As the Filipino people gear up for yet another campaign to oust a discredited President, not a few ordinary citizens have asked – what’s in store? Some opposition leaders have floated the chances of a simple resignation or a snap election while progressive blocs are pushing for a transition council.

BY DABET CASTAÑEDA
Bulatlat

In the event that a fed up populace throws out a third president out of Malacañang, the question of who would be the country’s next leaders has often cropped up. This scenario has arisen in the light of calls for President Gloria Macapagal-Arroyo to resign following an expose of taped conversations linking her to electoral fraud in the presidential polls May last year.

In his public statements, Senate Minority Leader Aquilino Pimenel floated the scenario of having Senate President Franklin Drilon as the country’s next president. This, he said, would follow the constitutional succession considering that public clamor is for the President and her vice president, Noli de Castro, to step down.

Several others have said that it should be former Sen. Loren Legarda who should be president considering that she was the vice presidential bet of the late Fernando Poe Jr. who, in turn, should have won the presidential race.

Poe and Legarda had filed an electoral protest with the Supreme Court (SC) questioning the results in several precints particularly in Mindanao. The protest however was dismissed by the high court early this year after Poe died of stroke in December 2004.

The events may have brought the issue on a downhill save for the emergence of the now infamous “Hello Garci” tapes that would prove there was fraud during the 2004 elections.

Transition council

The progressive Bagong Alyansang Makabayan (Bayan), however, proposes what it calls a transition council in the event Macapagal-Arroyo is ousted from the presidency.

Bayan secretary general Renato Reyes, in an interview with Bulatlat, said the idea is similar to a council of leaders that would effect some immediate reforms and would prepare the country for another election that should determine the new leaderdship.

He however said it would be premature to talk about the composition of the council because the broad alliance for Macapagal-Arroyo and de Castro’s ouster is just taking shape.

But he made sure that the forces that would make this up would come from the “the most decisive and most serious forces” that would throw the president and vice president out of the palace.
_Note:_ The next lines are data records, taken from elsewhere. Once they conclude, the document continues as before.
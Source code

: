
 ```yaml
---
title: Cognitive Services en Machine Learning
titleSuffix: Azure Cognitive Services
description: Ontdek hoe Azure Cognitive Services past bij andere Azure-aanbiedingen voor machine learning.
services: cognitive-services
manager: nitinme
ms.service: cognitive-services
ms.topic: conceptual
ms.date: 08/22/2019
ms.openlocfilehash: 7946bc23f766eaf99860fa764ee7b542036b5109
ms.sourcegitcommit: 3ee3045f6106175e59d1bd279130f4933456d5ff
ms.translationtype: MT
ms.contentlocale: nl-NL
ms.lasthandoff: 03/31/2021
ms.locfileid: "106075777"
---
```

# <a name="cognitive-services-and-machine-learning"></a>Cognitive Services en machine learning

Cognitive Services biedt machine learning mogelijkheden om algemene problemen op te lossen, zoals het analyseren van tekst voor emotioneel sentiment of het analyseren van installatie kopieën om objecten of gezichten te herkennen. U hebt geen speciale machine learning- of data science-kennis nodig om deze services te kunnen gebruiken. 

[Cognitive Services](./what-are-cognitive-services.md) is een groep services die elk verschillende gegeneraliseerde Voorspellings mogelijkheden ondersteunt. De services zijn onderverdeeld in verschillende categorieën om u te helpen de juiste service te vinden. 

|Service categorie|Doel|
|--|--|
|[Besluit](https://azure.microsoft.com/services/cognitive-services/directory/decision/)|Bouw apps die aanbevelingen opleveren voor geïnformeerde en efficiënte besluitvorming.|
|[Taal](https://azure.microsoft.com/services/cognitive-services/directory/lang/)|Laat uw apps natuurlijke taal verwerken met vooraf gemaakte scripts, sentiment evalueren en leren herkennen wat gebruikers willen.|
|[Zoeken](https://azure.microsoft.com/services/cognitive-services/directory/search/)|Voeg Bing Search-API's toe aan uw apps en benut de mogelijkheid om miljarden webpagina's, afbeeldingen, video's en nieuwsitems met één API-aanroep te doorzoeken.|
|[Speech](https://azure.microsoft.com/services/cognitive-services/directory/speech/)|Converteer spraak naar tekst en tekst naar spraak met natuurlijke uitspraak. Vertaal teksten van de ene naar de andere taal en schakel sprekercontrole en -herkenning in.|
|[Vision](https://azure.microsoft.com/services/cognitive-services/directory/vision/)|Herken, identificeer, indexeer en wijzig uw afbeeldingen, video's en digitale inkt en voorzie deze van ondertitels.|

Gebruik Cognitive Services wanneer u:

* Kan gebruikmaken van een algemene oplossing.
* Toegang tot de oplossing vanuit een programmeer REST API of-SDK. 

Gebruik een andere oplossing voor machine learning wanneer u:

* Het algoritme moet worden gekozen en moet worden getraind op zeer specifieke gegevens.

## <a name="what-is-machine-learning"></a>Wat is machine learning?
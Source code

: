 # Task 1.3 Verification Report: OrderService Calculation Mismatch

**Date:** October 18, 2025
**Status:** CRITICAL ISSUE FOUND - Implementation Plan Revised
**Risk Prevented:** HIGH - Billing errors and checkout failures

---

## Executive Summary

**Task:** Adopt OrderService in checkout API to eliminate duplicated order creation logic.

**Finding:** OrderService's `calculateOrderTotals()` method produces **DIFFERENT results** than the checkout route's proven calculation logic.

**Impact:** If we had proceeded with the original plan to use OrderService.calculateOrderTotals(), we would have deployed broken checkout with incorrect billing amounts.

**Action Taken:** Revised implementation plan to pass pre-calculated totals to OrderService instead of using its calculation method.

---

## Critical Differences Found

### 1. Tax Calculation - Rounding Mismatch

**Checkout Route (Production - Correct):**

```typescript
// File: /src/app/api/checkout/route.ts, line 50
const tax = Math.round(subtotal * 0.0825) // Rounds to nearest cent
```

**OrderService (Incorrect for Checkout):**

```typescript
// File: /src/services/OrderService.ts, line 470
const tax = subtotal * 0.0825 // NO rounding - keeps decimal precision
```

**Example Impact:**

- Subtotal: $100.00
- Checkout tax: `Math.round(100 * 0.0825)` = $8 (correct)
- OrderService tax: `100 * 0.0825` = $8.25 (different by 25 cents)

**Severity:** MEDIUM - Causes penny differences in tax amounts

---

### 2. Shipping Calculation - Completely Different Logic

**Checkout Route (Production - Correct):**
At the moment, Reyes said, the groups that are consistently critical against the present regime, aside from the progressive mass movement led by Bayan, would come from the United Oppostion (UNO), the Partido ng Masang Pilipino, the FPJ camp led by character actor Rez Cortez and Linggoy Alcuaz, some Catholic Church bishops and other religious sectors like the Bangon Pilipinas of former presidentiable Bro. Eddie Villanueva and some retired and active generals from the Philippine Army.

But the young activist leader added that the broad alliance against the flaundering regime would gain more ground should there be defections from the military and police and government officials such that of former Presidential Commission on Good Governemt (PCGG) Commissioner Heidee Yorac and National Labor Relations Commission (NLRC) Chairman Roy Señeres.

Reforms

Reyes said the progressive forces wild aspire that the transitional council would commit itself to nationalization of basic industries and genuine land reform, the two factors that should give economic relief to the basic sectors of society – labor, peasant and the urban poor.

But since these reforms would take a longer time to be implemented and as the council would only be interim, some immediate reforms should be in the offing such as a wage increase.

And since the the wiretapped conversations of Macapagal-Aroyo with Comelec Commissioner Virgilio Garcillano would establish the illegitimacy of the present regime, Reyes said, “Laws signed by an illegitimate president should also be examined.” 

These laws would include such controversial ones as the Mining Act and the 12 percent Value-Added Tax (VAT), he said.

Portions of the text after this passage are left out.